§ AIM OF THE EXERCISE: Please give the count of lines in the listing underneath that hold "until", leaving out everything else.
***** DATASET CONTENT *****
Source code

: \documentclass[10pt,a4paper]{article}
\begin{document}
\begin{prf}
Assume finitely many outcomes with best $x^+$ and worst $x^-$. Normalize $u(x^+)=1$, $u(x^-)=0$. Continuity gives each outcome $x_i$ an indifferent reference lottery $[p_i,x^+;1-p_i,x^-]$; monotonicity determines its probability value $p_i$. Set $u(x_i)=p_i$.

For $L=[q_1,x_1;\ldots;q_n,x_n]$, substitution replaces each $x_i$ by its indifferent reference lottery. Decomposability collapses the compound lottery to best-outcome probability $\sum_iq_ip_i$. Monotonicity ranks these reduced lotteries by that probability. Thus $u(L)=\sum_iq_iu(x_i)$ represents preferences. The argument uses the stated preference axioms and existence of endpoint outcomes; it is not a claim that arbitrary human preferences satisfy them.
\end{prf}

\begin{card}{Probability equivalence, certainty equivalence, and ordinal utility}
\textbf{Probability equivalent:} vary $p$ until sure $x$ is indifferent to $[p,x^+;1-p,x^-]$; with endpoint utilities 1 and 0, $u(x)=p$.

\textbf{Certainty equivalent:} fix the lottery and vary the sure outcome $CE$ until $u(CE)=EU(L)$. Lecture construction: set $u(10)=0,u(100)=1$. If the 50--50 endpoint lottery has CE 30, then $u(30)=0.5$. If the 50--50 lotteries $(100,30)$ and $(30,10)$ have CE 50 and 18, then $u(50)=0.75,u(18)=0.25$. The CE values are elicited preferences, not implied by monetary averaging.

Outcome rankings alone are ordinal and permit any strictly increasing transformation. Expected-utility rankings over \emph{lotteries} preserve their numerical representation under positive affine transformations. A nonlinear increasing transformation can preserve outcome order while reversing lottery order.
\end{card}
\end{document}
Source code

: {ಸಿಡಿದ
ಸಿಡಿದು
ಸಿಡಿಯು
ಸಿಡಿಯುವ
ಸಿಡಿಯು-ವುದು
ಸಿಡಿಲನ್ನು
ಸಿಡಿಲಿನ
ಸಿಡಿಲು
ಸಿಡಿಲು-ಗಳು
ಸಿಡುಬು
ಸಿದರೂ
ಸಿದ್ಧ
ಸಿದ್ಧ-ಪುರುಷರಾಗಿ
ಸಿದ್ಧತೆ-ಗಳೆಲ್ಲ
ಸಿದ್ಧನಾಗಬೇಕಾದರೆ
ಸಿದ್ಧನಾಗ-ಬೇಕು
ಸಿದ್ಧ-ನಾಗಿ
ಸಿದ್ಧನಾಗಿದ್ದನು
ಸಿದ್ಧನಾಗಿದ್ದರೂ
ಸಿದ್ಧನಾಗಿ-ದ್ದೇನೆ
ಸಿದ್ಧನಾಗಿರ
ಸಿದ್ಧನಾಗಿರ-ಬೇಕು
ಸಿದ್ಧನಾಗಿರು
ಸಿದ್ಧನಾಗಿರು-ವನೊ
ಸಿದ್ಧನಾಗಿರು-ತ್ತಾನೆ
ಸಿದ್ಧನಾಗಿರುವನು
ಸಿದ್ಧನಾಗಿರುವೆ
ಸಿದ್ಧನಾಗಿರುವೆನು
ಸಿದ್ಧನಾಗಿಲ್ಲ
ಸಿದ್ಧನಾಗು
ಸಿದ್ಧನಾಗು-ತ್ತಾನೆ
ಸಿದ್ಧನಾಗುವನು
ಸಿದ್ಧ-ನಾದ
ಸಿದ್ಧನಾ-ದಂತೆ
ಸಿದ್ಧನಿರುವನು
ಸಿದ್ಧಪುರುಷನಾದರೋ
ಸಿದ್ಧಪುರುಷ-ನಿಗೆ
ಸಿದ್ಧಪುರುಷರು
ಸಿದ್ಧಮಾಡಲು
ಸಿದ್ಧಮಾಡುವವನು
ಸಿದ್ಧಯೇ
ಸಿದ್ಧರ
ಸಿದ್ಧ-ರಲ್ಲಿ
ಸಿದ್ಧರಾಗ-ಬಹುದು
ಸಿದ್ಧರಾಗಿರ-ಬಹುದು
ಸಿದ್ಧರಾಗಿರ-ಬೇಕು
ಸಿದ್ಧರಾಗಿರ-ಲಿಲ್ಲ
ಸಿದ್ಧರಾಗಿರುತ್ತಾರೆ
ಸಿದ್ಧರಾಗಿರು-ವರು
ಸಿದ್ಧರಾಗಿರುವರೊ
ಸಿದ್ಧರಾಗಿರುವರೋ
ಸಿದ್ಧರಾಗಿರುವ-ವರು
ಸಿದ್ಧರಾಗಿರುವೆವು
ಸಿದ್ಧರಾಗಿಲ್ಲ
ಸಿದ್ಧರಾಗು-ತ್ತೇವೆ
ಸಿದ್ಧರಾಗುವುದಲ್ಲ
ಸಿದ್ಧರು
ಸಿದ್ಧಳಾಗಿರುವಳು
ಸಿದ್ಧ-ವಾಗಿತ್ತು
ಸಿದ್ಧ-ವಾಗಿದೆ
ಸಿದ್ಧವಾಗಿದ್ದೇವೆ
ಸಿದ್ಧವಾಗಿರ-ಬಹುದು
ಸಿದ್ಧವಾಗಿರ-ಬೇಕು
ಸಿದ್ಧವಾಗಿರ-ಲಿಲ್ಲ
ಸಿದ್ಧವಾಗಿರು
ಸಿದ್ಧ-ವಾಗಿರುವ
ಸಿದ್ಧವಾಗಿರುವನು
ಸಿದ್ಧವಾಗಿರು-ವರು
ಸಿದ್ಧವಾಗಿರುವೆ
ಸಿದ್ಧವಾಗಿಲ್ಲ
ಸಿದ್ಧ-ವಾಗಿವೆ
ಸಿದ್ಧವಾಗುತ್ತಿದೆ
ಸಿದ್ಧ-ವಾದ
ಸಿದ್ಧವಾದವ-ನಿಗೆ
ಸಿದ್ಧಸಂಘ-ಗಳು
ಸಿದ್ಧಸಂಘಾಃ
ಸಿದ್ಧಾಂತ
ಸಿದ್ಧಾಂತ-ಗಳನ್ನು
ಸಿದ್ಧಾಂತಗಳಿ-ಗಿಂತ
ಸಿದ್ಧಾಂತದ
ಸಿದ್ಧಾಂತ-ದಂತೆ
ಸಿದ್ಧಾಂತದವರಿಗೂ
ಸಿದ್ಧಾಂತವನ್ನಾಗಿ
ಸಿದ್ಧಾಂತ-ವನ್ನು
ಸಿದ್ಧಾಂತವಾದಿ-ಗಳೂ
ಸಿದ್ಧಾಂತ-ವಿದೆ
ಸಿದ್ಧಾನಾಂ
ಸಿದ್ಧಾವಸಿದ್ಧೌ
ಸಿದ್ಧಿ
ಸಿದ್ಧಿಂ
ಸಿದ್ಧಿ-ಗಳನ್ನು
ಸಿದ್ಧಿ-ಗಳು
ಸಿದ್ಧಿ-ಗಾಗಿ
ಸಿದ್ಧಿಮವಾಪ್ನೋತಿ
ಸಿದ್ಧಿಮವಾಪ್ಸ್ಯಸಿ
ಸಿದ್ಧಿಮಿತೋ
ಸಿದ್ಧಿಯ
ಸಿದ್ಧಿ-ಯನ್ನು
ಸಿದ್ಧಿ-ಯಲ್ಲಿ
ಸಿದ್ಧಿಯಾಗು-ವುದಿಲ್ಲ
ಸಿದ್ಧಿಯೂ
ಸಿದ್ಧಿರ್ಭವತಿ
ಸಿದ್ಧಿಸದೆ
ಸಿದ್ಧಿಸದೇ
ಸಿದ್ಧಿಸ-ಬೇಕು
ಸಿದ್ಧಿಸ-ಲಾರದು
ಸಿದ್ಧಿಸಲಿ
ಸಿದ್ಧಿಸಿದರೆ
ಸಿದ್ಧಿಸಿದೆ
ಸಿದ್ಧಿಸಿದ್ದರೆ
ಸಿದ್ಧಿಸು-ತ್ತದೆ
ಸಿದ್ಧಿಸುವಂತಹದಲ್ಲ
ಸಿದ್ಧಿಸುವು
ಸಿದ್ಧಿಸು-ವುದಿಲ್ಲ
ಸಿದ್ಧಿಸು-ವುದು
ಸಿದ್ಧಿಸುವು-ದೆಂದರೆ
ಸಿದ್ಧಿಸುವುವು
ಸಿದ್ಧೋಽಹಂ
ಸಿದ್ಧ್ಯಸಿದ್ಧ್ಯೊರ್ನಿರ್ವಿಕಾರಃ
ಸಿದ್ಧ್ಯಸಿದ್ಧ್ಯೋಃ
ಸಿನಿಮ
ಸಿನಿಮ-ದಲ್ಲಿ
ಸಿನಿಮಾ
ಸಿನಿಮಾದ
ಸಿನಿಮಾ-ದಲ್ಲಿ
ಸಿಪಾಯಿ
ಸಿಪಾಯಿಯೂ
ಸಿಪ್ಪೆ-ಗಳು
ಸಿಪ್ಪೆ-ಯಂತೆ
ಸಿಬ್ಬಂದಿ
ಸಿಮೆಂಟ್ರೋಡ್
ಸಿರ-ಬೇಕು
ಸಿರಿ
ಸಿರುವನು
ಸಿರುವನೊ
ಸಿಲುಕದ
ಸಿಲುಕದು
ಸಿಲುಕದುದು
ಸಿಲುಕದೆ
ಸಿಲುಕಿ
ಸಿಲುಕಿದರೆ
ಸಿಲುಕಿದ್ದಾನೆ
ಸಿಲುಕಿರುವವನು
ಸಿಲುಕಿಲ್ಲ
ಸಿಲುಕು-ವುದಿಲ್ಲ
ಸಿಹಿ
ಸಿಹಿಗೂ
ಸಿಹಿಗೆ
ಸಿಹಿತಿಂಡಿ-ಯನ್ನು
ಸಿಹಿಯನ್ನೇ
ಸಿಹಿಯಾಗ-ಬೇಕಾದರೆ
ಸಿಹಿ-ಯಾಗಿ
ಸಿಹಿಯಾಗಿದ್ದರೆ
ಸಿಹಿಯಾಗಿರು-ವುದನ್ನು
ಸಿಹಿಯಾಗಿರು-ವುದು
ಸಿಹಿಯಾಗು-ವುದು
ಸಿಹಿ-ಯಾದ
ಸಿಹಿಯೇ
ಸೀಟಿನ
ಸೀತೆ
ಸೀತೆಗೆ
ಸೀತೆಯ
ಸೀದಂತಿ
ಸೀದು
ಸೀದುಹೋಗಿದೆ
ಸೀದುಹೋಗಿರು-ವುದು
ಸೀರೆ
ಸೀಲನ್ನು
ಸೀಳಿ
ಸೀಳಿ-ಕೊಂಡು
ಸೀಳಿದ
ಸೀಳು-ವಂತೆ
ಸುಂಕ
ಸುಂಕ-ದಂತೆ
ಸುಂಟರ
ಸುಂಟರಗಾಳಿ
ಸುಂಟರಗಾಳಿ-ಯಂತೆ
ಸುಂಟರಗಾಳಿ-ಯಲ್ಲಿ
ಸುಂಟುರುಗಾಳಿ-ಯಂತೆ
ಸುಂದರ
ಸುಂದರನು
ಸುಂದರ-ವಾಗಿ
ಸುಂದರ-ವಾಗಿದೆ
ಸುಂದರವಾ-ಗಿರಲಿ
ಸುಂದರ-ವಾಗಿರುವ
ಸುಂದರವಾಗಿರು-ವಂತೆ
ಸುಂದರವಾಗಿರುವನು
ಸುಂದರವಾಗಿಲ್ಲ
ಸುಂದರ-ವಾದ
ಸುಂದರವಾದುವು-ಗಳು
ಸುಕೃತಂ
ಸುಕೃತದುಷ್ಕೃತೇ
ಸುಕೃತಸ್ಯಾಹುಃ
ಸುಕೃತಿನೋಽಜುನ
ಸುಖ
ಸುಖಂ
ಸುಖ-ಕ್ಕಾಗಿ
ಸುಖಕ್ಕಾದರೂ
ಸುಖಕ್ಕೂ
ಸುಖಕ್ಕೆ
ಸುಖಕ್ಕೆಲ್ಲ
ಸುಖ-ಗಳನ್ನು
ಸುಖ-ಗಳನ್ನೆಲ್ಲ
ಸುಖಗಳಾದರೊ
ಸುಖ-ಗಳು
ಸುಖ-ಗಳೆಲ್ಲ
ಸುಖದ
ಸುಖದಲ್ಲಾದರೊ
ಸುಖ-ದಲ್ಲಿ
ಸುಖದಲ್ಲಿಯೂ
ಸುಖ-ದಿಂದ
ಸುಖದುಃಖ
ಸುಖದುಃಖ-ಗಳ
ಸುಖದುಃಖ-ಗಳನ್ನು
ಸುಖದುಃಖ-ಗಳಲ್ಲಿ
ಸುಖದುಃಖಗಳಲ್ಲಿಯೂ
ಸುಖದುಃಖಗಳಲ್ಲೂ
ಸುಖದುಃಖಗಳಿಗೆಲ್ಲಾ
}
*****
§ TASK ANSWER: 2